The neutralization of the alkaline exercise, or soda, or ammonia solution.

The method is as follows:

Acidic iron-containing solution obtained after leaching serpentinous magnesium-hromsoderzhashchej ore mixture of mineral acids (sulfuric or hydrochloric), introducing the hydrogen peroxide solution to oxidize the ferrous iron to ferric iron. Then the solution is neutralized alkali, soda or ammonia solution to pH=7,0-8,0. The resulting suspension is filtered. Sediment - slurry containing hydroxides of iron (III), aluminum, chromium, Nickel, colloidal solution of silicon and calcium sulfate (called a precipitate of iron hydroxide), is dissolved by the acid (sulfuric or hydrochloric) and neutralized with an alkaline reagent (alkaline or soda, or ammonia solution) to pH=2,0-6,0. The suspension is filtered, the precipitate of iron hydroxide (FeOOH) repulper (washed from water-soluble IO is s) and again filtered. The purified iron hydroxide dried and calcined at t=550-700°C. Obtained micaceous iron pigment is crushed, passed through sieve No. 0063. The finished product has high pigment properties and meets THE 6-10-602-86.

It should be noted that

- neutralization of the acidic solution after leaching to pH <7.0 and pH>8.0 for inappropriate conduct, since it leads to loss of Fe2About3because of the transition oxidized ferrous iron in the solution of sulfate (or chloride) magnesium at pH <to 7.0 and at pH>8.0 to increase the concentration of MgO in the hydroxide of iron, and consequently, in the finished product;

- neutralization of the solution obtained after dissolving the precipitate of iron hydroxide at pH<2,0, significantly reduces the output of the basic substance - Fe2O3and at pH>6,0 increasing the concentration of the impurities AL3+, Cr3+Mg2+in the finished product above is valid;

- firing the precipitate of iron hydroxide at a temperature below 550°With results in pigment with low content of basic substance of Fe2About3due to the high content of volatile components (the value of loss on ignition - SPT) in the finished product;

- firing the precipitate of iron hydroxide at temperatures above 700°facilitates production of pigments shades darker is and the expense of a transition of Fe 2O3in Fe3About4.

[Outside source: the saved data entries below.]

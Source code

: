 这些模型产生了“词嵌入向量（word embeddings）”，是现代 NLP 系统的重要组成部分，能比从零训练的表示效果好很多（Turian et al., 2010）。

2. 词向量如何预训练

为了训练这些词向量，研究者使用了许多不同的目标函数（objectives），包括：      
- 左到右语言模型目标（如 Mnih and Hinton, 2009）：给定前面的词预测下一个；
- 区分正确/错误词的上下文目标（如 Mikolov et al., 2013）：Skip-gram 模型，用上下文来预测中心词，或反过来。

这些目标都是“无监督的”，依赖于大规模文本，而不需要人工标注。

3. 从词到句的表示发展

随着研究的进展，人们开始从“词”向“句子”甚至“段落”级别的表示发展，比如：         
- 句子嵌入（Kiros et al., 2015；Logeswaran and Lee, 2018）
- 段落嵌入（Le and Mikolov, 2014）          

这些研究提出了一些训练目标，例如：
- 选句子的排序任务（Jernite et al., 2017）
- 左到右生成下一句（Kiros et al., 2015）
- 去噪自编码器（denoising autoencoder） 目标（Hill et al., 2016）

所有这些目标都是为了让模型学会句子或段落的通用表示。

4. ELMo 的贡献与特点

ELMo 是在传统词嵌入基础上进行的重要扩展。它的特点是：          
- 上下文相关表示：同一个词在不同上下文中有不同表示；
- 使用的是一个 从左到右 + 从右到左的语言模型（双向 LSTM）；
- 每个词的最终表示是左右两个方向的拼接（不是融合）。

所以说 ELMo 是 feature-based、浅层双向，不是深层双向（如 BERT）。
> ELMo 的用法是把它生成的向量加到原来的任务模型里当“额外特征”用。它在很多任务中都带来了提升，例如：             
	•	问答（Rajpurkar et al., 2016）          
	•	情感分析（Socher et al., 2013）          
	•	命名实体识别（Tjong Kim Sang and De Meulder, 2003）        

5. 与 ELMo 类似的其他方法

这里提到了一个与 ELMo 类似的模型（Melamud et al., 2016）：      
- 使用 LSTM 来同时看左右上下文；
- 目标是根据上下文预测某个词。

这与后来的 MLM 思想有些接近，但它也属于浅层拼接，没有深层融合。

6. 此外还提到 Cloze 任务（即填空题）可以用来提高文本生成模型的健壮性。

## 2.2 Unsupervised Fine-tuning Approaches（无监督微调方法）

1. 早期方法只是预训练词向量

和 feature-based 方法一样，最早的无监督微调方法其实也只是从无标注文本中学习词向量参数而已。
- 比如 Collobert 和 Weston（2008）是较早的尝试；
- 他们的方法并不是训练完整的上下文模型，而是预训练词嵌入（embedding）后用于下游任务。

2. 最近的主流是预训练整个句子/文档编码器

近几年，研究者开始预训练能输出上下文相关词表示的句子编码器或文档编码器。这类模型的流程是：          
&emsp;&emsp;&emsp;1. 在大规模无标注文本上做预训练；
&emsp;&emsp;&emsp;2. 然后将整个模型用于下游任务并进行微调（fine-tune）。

Examples of the complete method.

Example 1 (according to the method of the prototype).The solution obtained after leaching serpentinous magnesium-hromsoderzhashchej ore mixture with sulfuric acid, neutralized soda solution (300 g/l Na2CO3in the amount of 34 g per 100 g ore) to pH=7,0. The suspension is filtered, the filtrate is a solution of magnesium sulfate is directed to the obtaining of dead-burned magnesia, and the precipitate of iron hydroxide repulper (washed from ions of Na+, SO42-, CO32-), again filtered, dried and calcined at t=700°C. the color of the pigment - light orange-red.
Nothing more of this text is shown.